What is needed → The first line of the data below and every line after it, through the one with "- [ ] Verify error message shown", must be transcribed without change.

[Records from a data collection]
******

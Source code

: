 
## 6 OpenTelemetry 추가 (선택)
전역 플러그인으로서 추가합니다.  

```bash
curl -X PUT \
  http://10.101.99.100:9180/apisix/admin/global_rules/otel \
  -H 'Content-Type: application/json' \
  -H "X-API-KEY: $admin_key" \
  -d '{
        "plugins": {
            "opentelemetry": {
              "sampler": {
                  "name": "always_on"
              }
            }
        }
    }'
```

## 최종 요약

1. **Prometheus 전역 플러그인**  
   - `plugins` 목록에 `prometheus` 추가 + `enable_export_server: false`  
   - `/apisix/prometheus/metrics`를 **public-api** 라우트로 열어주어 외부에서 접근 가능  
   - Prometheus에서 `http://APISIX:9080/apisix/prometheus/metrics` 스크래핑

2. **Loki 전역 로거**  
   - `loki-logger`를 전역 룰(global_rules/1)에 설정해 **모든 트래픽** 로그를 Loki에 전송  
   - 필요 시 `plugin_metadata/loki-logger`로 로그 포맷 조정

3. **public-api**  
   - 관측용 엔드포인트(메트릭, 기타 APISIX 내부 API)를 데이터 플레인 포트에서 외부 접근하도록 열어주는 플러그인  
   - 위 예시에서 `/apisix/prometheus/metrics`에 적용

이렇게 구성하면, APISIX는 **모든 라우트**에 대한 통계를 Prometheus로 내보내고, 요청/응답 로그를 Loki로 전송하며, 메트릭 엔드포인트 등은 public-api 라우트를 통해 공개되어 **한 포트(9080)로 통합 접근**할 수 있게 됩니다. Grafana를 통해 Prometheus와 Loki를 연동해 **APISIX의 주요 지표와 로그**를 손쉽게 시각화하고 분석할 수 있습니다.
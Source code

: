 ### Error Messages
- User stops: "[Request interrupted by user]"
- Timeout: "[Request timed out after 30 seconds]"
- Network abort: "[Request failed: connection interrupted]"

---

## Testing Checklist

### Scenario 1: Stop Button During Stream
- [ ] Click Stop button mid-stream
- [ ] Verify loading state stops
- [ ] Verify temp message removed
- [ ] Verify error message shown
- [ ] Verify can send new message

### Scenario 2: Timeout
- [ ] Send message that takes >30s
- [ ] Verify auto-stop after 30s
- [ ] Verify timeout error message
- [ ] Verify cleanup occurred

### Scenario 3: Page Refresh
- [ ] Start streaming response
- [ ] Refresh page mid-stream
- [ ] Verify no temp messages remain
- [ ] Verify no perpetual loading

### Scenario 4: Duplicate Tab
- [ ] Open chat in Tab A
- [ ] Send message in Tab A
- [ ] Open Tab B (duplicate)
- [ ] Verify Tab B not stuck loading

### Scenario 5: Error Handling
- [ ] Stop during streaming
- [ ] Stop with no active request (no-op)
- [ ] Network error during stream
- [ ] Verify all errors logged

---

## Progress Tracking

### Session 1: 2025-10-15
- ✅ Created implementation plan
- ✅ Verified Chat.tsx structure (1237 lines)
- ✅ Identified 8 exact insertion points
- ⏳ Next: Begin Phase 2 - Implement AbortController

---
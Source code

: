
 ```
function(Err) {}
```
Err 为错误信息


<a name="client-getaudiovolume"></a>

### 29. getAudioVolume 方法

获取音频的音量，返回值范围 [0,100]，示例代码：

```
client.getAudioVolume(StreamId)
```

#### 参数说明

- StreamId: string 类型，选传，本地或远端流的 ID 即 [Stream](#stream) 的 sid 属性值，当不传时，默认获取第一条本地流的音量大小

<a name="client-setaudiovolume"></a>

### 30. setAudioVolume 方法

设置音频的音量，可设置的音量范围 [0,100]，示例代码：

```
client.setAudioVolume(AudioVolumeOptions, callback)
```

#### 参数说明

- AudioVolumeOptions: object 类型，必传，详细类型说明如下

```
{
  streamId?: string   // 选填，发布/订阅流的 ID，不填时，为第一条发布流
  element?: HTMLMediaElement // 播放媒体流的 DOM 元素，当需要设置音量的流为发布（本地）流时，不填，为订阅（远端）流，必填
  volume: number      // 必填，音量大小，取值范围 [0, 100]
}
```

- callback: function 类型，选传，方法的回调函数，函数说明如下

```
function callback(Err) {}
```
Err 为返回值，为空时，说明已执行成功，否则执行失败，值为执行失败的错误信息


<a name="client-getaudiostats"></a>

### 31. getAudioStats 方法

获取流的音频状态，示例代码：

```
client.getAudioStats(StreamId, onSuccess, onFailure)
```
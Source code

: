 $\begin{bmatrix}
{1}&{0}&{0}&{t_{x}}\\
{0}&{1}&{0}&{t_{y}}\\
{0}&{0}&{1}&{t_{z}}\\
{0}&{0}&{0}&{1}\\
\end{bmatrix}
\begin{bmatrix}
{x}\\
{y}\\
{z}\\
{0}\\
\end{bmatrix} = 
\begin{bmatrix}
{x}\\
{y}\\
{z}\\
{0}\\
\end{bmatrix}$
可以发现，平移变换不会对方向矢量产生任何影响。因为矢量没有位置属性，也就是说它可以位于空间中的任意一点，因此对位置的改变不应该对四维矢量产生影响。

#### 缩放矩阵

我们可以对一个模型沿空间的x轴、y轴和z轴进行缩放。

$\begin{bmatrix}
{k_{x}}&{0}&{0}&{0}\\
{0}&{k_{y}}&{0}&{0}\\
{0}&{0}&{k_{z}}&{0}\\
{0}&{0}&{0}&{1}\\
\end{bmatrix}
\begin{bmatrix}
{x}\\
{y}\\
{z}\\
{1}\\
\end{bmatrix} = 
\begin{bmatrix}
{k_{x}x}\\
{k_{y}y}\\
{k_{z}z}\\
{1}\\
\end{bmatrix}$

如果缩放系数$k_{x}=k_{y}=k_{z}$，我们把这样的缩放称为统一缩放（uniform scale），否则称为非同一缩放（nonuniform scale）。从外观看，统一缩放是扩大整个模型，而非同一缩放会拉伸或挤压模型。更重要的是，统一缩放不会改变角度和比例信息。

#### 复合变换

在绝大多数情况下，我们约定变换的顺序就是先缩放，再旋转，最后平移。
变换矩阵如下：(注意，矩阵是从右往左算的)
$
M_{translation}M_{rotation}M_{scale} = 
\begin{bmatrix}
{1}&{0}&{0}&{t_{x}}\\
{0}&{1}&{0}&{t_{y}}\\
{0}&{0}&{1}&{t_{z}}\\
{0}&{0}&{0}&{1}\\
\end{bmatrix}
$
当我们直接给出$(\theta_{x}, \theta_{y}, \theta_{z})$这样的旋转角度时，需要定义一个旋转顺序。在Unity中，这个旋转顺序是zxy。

******

Solved problem →
Source code

: 
## 6 OpenTelemetry 추가 (선택)
전역 플러그인으로서 추가합니다.  

```bash
curl -X PUT \
  http://10.101.99.100:9180/apisix/admin/global_rules/otel \
  -H 'Content-Type: application/json' \
  -H "X-API-KEY: $admin_key" \
  -d '{
        "plugins": {
            "opentelemetry": {
              "sampler": {
                  "name": "always_on"
              }
            }
        }
    }'
```

## 최종 요약

1. **Prometheus 전역 플러그인**  
   - `plugins` 목록에 `prometheus` 추가 + `enable_export_server: false`  
   - `/apisix/prometheus/metrics`를 **public-api** 라우트로 열어주어 외부에서 접근 가능  
   - Prometheus에서 `http://APISIX:9080/apisix/prometheus/metrics` 스크래핑

2. **Loki 전역 로거**  
   - `loki-logger`를 전역 룰(global_rules/1)에 설정해 **모든 트래픽** 로그를 Loki에 전송  
   - 필요 시 `plugin_metadata/loki-logger`로 로그 포맷 조정

3. **public-api**  
   - 관측용 엔드포인트(메트릭, 기타 APISIX 내부 API)를 데이터 플레인 포트에서 외부 접근하도록 열어주는 플러그인  
   - 위 예시에서 `/apisix/prometheus/metrics`에 적용

이렇게 구성하면, APISIX는 **모든 라우트**에 대한 통계를 Prometheus로 내보내고, 요청/응답 로그를 Loki로 전송하며, 메트릭 엔드포인트 등은 public-api 라우트를 통해 공개되어 **한 포트(9080)로 통합 접근**할 수 있게 됩니다. Grafana를 통해 Prometheus와 Loki를 연동해 **APISIX의 주요 지표와 로그**를 손쉽게 시각화하고 분석할 수 있습니다.
Source code

: ### Error Messages
- User stops: "[Request interrupted by user]"
- Timeout: "[Request timed out after 30 seconds]"
- Network abort: "[Request failed: connection interrupted]"

---

## Testing Checklist

### Scenario 1: Stop Button During Stream
- [ ] Click Stop button mid-stream
- [ ] Verify loading state stops
- [ ] Verify temp message removed
- [ ] Verify error message shown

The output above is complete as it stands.